== Input records ==

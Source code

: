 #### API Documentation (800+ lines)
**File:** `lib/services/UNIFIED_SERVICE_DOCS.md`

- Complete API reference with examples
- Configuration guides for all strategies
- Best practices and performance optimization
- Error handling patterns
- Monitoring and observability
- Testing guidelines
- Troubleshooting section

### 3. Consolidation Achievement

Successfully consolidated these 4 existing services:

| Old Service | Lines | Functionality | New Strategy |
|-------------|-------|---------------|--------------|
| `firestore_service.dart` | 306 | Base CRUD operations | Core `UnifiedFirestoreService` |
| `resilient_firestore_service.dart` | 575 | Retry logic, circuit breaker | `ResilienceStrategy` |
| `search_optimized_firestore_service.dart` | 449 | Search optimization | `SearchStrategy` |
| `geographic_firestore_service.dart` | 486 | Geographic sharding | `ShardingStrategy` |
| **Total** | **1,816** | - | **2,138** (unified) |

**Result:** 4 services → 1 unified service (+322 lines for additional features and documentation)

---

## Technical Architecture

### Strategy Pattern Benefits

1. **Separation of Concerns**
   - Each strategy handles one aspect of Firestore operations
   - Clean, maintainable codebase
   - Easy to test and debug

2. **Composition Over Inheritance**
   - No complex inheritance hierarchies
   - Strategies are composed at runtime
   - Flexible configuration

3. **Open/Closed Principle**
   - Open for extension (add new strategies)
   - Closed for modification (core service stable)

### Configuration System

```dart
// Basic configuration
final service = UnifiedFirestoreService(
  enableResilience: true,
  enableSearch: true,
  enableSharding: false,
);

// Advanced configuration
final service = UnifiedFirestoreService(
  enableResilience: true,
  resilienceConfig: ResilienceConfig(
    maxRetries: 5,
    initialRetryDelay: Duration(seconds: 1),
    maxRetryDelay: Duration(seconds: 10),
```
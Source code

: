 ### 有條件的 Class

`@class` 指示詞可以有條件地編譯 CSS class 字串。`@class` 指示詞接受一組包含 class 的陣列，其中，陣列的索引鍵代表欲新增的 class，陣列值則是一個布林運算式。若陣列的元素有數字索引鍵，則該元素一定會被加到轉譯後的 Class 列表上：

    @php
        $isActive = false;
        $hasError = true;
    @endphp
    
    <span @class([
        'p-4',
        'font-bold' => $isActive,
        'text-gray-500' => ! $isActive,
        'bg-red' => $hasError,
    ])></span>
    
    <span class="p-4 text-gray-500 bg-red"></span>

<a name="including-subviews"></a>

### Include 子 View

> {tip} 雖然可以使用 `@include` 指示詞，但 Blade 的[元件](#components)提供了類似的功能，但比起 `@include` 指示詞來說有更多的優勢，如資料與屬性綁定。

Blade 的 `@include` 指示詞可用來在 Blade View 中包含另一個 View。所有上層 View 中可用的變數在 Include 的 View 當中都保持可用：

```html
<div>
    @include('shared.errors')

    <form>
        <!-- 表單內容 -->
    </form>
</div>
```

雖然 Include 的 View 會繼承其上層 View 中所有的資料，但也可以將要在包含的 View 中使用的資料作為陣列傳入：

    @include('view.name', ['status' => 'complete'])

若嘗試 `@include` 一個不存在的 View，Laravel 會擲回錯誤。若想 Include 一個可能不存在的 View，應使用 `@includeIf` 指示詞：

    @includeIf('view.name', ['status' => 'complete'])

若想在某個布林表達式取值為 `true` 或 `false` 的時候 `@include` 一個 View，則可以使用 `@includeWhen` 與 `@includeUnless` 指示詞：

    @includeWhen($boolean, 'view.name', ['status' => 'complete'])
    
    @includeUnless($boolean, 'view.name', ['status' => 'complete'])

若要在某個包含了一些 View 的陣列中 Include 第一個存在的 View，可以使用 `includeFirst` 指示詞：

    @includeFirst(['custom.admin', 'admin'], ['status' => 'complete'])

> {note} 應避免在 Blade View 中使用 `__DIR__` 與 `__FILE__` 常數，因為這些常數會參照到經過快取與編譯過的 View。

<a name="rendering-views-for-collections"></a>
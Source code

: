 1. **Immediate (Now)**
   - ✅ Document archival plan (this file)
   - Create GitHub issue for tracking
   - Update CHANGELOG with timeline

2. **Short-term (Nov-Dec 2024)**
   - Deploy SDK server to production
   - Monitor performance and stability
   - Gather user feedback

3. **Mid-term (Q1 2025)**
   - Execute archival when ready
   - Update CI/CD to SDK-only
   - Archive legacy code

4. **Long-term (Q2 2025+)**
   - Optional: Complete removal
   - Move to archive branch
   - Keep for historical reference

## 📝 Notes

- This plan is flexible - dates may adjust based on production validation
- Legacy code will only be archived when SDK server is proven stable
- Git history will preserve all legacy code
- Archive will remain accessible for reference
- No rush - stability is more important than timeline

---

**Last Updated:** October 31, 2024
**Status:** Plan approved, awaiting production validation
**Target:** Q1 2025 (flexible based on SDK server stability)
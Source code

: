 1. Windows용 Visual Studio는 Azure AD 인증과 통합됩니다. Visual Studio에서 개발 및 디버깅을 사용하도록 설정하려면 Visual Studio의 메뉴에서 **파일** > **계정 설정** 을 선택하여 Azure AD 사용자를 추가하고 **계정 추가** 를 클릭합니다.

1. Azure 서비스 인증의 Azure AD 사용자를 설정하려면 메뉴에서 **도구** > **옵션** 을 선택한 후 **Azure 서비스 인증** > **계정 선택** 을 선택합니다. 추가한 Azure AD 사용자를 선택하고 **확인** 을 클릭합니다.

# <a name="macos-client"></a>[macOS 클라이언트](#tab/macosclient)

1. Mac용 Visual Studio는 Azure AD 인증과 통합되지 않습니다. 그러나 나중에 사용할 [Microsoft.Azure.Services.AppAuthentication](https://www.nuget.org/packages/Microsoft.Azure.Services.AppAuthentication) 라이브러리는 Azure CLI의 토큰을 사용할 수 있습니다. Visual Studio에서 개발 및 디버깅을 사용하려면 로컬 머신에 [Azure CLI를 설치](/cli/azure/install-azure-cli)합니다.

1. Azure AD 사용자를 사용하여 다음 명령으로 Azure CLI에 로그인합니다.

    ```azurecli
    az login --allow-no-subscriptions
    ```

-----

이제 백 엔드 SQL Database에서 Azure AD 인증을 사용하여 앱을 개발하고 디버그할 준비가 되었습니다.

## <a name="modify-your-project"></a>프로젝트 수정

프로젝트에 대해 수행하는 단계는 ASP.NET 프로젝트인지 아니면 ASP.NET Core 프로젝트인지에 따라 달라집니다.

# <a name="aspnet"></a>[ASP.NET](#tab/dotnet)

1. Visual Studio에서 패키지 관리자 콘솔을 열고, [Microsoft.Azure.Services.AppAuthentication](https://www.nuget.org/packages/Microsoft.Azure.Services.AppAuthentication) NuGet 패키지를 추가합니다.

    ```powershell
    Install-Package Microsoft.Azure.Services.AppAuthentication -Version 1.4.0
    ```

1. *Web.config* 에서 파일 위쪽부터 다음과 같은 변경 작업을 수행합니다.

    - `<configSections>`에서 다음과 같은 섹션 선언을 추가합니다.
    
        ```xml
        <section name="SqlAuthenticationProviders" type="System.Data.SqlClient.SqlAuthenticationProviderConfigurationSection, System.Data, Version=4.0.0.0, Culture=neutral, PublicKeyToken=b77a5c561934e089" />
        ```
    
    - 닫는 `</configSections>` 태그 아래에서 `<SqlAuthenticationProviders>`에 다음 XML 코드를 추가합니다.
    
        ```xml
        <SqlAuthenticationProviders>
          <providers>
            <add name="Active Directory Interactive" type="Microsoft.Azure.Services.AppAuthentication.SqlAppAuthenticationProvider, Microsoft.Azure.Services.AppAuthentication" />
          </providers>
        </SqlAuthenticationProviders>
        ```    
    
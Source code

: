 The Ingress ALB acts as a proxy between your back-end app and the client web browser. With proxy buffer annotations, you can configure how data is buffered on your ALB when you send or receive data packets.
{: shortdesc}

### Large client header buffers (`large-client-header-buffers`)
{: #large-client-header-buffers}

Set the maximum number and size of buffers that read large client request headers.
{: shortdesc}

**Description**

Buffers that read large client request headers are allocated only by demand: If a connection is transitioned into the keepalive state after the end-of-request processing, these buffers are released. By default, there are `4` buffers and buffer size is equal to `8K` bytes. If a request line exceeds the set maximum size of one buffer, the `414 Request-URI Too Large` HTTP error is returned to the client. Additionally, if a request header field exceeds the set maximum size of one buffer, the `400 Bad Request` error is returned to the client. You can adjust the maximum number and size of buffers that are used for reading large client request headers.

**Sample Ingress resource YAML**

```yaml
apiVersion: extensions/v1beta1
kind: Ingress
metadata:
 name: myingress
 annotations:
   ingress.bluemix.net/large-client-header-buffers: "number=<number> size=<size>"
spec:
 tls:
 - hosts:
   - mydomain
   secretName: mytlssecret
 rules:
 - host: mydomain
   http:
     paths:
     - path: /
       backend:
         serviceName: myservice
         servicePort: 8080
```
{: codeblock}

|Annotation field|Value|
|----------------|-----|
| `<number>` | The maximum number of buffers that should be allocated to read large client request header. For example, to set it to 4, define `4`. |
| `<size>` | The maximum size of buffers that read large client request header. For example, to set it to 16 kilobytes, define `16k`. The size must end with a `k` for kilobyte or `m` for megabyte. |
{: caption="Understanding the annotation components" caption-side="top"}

===

• **Requirement**
Going through the entries above, show each line that contains "span".

• **Your solution**
    <span @class([
    ])></span>
    <span class="p-4 text-gray-500 bg-red"></span>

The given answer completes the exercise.